Somehow, I don’t think the SEC is biting; the slew of investigations bears
that out.


But here’s what really blows my mind. Apparently, there are some whispers
afoot that the SEC is merely out to get companies.


Business Week recently published a telling Q&A with Network Appliance CEO
Dan Warmenhoven, who essentially downplayed the backdating issue.


In it, the CEO said he felt the SEC was on a “witch hunt” to get
companies.


“I think it’s become a witch hunt. I think the government is looking to find
some egregious examples [of wrongdoing] and to publicly hang people for
them. That’s fine. But where does it stop?”


Mr. Warmenhoven, the purpose of hammering these execs now is to send a
message that shifty accounting won’t be tolerated. It stops when the
corruption is quashed.


“They’re penalizing today’s shareholders for events that occurred five years
ago. But who is this protecting, exactly? With Enron, every shareholder in
the company lost money. The same with Qwest, and with MCI-Worldcom. But I
don’t know who the injured party is here.”


I have answers, Mr. Warmenhoven.


1) The “penalizing” of the shareholders, who may suffer from some stock
drops, is a small price to pay for cleaning up an accounting mess that could
have been avoided and shouldn’t have happened in the first place.


2) The companies these execs lead are what the SEC is trying to protect.
Forking over millions of dollars in fees for legal help, audit committees
and financial restatements can adversely affect a company, becoming a
distraction to its leaders.


3) Execs may not be directly stealing from the shareholders in these
backdating fraud cases. But they still lied to stockholders, who assumed
employees weren’t getting unfair stock price boosts. Lying is fraud.

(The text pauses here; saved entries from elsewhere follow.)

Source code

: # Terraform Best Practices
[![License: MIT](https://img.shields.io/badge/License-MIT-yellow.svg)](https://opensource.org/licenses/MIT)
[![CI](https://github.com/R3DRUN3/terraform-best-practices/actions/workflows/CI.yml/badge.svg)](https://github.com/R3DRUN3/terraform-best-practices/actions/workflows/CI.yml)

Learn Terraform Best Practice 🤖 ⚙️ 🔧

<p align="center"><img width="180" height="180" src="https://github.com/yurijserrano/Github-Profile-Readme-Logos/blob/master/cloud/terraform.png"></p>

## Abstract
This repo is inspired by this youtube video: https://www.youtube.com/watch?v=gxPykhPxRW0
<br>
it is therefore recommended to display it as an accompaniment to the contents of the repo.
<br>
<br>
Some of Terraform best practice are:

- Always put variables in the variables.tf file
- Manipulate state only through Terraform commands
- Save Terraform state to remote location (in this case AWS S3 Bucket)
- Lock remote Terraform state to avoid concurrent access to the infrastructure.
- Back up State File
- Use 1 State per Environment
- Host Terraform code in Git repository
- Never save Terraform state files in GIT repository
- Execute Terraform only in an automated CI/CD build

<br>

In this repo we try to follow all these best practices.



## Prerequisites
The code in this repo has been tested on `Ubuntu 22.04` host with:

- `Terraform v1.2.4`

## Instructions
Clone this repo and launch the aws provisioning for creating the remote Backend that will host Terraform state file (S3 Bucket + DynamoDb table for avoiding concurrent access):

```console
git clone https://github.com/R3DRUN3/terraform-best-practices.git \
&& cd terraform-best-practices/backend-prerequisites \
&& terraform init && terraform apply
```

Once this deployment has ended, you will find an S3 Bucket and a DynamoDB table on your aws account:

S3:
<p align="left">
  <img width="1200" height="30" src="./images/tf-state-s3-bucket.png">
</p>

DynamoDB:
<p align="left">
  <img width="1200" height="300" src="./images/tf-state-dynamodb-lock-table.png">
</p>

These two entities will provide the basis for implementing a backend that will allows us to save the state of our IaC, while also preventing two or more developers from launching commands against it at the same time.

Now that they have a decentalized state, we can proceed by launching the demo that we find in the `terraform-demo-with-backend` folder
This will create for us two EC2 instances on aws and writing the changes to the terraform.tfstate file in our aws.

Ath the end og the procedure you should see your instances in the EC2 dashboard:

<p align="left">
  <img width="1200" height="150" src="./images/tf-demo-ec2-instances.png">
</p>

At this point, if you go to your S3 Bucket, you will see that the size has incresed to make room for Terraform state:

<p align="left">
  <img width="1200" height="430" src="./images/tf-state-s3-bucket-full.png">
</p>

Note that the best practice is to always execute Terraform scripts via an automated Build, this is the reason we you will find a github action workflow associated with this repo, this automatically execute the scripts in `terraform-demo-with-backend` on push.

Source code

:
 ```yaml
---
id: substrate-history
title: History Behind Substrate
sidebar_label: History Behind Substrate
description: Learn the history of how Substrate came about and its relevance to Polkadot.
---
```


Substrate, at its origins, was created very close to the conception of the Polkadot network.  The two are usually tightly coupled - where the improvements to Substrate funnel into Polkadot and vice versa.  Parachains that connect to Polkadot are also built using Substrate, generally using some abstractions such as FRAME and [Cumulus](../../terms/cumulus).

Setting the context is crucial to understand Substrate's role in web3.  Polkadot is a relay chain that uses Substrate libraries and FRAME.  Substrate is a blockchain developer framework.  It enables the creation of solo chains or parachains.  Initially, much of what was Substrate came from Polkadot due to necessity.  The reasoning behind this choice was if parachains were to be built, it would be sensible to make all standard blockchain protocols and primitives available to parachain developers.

“Investors are hurt because the company’s financial statements are wrong and
because execs are getting paid more,” Fisch said. “And rather than providing incentives for execs to increase stock price, the options are paying off for execs even when they don’t do that.”


Fisch also had strong feelings about Warmenhoven’s attitude.


“Calling this a witch hunt seems to be really disingenuous,” Fisch said.

“This is really flagrant abuse. The whole idea of option-based compensation
is that executives were supposed to be paid according to the market and bear
the risk that their stock price wouldn’t perform.”


Warmenhoven’s questioning of how investors are hurt reminds me of the scam
depicted in the 1999 comedy film “Office Space.”

The main characters write a
computer program that pinches fractions of pennies from all of the accounts
it comes in to contact with, presumably without the victim realizing it.


When the main character’s girlfriend tells him that it’s stealing, he
demurs, comparing it to the “take a penny leave a penny” jar in convenience
stores. His logic is that the dollar amount is so small that no one gets hurt.


The movie mocked the moral flexibility of a few young men; backdating
skewers the compensation accounting practice, enabling executives to help
themselves to the company’s money well without earning it through
exceptional performance.


Mr. Warmenhoven, with all due respect, you ask an investor if they mind if
you treat yourself to a better strike price. But don’t be surprised when
they slap you silly.


As to the witch hunt theory, we don’t know enough about the individual
backdating cases to say whether the dozens of company executives are
guilty of outright fraud.


Again, there could be some honest mistakes.

But for those who blatantly
finagled stock option dates, I have no sympathy for what the SEC, FBI or
state attorneys general do to them.


If a bunch of executives have to go the Salem route for illegally profiting,
let them burn in the legal system. That’s what it’s there for.